The symphony always sounds good thanks to the virtuosity of an author who knows how to get the best out of each language instrument towards the best harmonization of the idea or final intention to be transmitted. But everything is always in the hands of the musicians ... The characters of Chirbes have that captivating life of the inhabitants of the most real life and close to our skin. And that seems like an exogenous addition to the creation of the novel. Because the great stories are those in which their protagonists act with the intensity of someone who knows they are alive, who believes that a destiny beyond what the writer on duty can certainly carve out.

Crematorio is as good a novel as "On the Shore" but with a more marked social component that perhaps at some point took me away from some characters with whom I loved to advance through the story. But the interest of a writer in undressing social miseries always ends up slipping into every plot to a lesser or greater extent. And there it is only about tastes ... The point is that since the death of Matías, his brother Rubén centralizes the plot together with his family and a series of ramifications that serve to weave that ivy of life and rich, fresh, bright social chronicle , thick and dark in its depths

Crematorium

The good handwriting

The intrahistory par excellence. The focus is completely oriented to the small, among the shadows of a social evolution that only accompanies as a silent cosmos around the Earth rotating around the sun.

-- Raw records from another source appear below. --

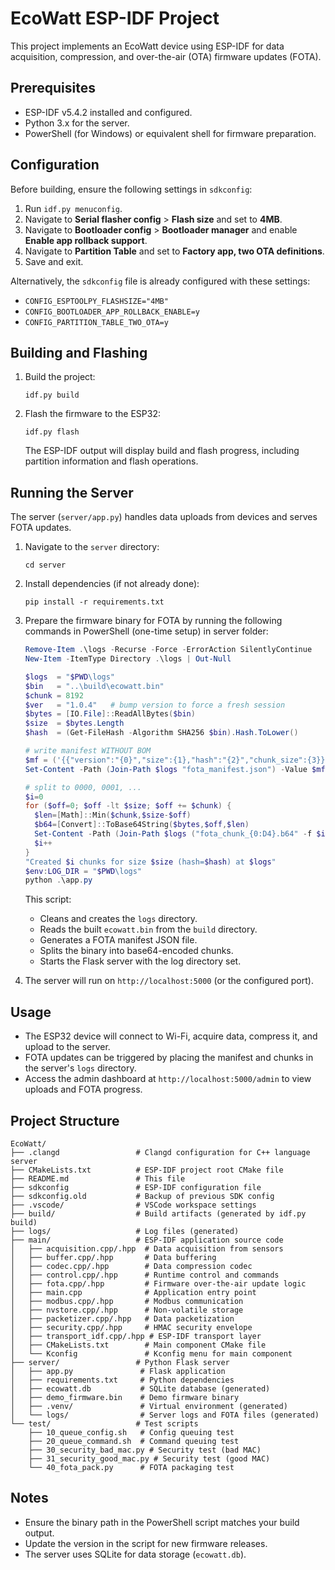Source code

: # EcoWatt ESP-IDF Project

This project implements an EcoWatt device using ESP-IDF for data acquisition, compression, and over-the-air (OTA) firmware updates (FOTA).

## Prerequisites

- ESP-IDF v5.4.2 installed and configured.
- Python 3.x for the server.
- PowerShell (for Windows) or equivalent shell for firmware preparation.

## Configuration

Before building, ensure the following settings in `sdkconfig`:

1. Run `idf.py menuconfig`.
2. Navigate to **Serial flasher config** > **Flash size** and set to **4MB**.
3. Navigate to **Bootloader config** > **Bootloader manager** and enable **Enable app rollback support**.
4. Navigate to **Partition Table** and set to **Factory app, two OTA definitions**.
5. Save and exit.

Alternatively, the `sdkconfig` file is already configured with these settings:
- `CONFIG_ESPTOOLPY_FLASHSIZE="4MB"`
- `CONFIG_BOOTLOADER_APP_ROLLBACK_ENABLE=y`
- `CONFIG_PARTITION_TABLE_TWO_OTA=y`

## Building and Flashing

1. Build the project:
   ```
   idf.py build
   ```

2. Flash the firmware to the ESP32:
   ```
   idf.py flash
   ```

   The ESP-IDF output will display build and flash progress, including partition information and flash operations.

## Running the Server

The server (`server/app.py`) handles data uploads from devices and serves FOTA updates.

1. Navigate to the `server` directory:
   ```
   cd server
   ```

2. Install dependencies (if not already done):
   ```
   pip install -r requirements.txt
   ```

3. Prepare the firmware binary for FOTA by running the following commands in PowerShell (one-time setup) in server folder:

   ```powershell
   Remove-Item .\logs -Recurse -Force -ErrorAction SilentlyContinue
   New-Item -ItemType Directory .\logs | Out-Null

   $logs  = "$PWD\logs"
   $bin   = "..\build\ecowatt.bin"  
   $chunk = 8192
   $ver   = "1.0.4"   # bump version to force a fresh session
   $bytes = [IO.File]::ReadAllBytes($bin)
   $size  = $bytes.Length
   $hash  = (Get-FileHash -Algorithm SHA256 $bin).Hash.ToLower()

   # write manifest WITHOUT BOM
   $mf = ('{{"version":"{0}","size":{1},"hash":"{2}","chunk_size":{3}}}' -f $ver,$size,$hash,$chunk)
   Set-Content -Path (Join-Path $logs "fota_manifest.json") -Value $mf -Encoding Ascii -NoNewline

   # split to 0000, 0001, ...
   $i=0
   for ($off=0; $off -lt $size; $off += $chunk) {
     $len=[Math]::Min($chunk,$size-$off)
     $b64=[Convert]::ToBase64String($bytes,$off,$len)
     Set-Content -Path (Join-Path $logs ("fota_chunk_{0:D4}.b64" -f $i)) -Value $b64 -Encoding ASCII -NoNewline
     $i++
   }
   "Created $i chunks for size $size (hash=$hash) at $logs"
   $env:LOG_DIR = "$PWD\logs"
   python .\app.py
   ```

   This script:
   - Cleans and creates the `logs` directory.
   - Reads the built `ecowatt.bin` from the `build` directory.
   - Generates a FOTA manifest JSON file.
   - Splits the binary into base64-encoded chunks.
   - Starts the Flask server with the log directory set.

4. The server will run on `http://localhost:5000` (or the configured port).

## Usage

- The ESP32 device will connect to Wi-Fi, acquire data, compress it, and upload to the server.
- FOTA updates can be triggered by placing the manifest and chunks in the server's `logs` directory.
- Access the admin dashboard at `http://localhost:5000/admin` to view uploads and FOTA progress.

## Project Structure

```
EcoWatt/
├── .clangd                 # Clangd configuration for C++ language server
├── CMakeLists.txt          # ESP-IDF project root CMake file
├── README.md               # This file
├── sdkconfig               # ESP-IDF configuration file
├── sdkconfig.old           # Backup of previous SDK config
├── .vscode/                # VSCode workspace settings
├── build/                  # Build artifacts (generated by idf.py build)
├── logs/                   # Log files (generated)
├── main/                   # ESP-IDF application source code
│   ├── acquisition.cpp/.hpp  # Data acquisition from sensors
│   ├── buffer.cpp/.hpp       # Data buffering
│   ├── codec.cpp/.hpp        # Data compression codec
│   ├── control.cpp/.hpp      # Runtime control and commands
│   ├── fota.cpp/.hpp         # Firmware over-the-air update logic
│   ├── main.cpp              # Application entry point
│   ├── modbus.cpp/.hpp       # Modbus communication
│   ├── nvstore.cpp/.hpp      # Non-volatile storage
│   ├── packetizer.cpp/.hpp   # Data packetization
│   ├── security.cpp/.hpp     # HMAC security envelope
│   ├── transport_idf.cpp/.hpp # ESP-IDF transport layer
│   ├── CMakeLists.txt        # Main component CMake file
│   └── Kconfig               # Kconfig menu for main component
├── server/                 # Python Flask server
│   ├── app.py               # Flask application
│   ├── requirements.txt     # Python dependencies
│   ├── ecowatt.db           # SQLite database (generated)
│   ├── demo_firmware.bin    # Demo firmware binary
│   ├── .venv/               # Virtual environment (generated)
│   └── logs/                # Server logs and FOTA files (generated)
└── test/                   # Test scripts
    ├── 10_queue_config.sh   # Config queuing test
    ├── 20_queue_command.sh  # Command queuing test
    ├── 30_security_bad_mac.py # Security test (bad MAC)
    ├── 31_security_good_mac.py # Security test (good MAC)
    └── 40_fota_pack.py      # FOTA packaging test
```

## Notes

- Ensure the binary path in the PowerShell script matches your build output.
- Update the version in the script for new firmware releases.
- The server uses SQLite for data storage (`ecowatt.db`).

On that planet are only Ana and her son, the memories of a mother and all the explanations, justifications, old wishes, failures, guilt ... The life of the mother vomited from the soul to address the gray days of the postwar period, at the end of any postwar period in which the moral order is once again fixed as an incipient religion established for posterity, for the whole of life in a social marriage with daily violence, contempt, mistreatment and omission of any other voice.

The narrative beauty of Chirbes, his melancholic line, contributes that always essential side of human becoming in a manifestly involutional evolution always. And it seems as if the only way to share "humanity" in its most meaningful definition and connotation is to soak up the wise words that Ana finds to expose to her son the shadows and the few flashes of light that the world share.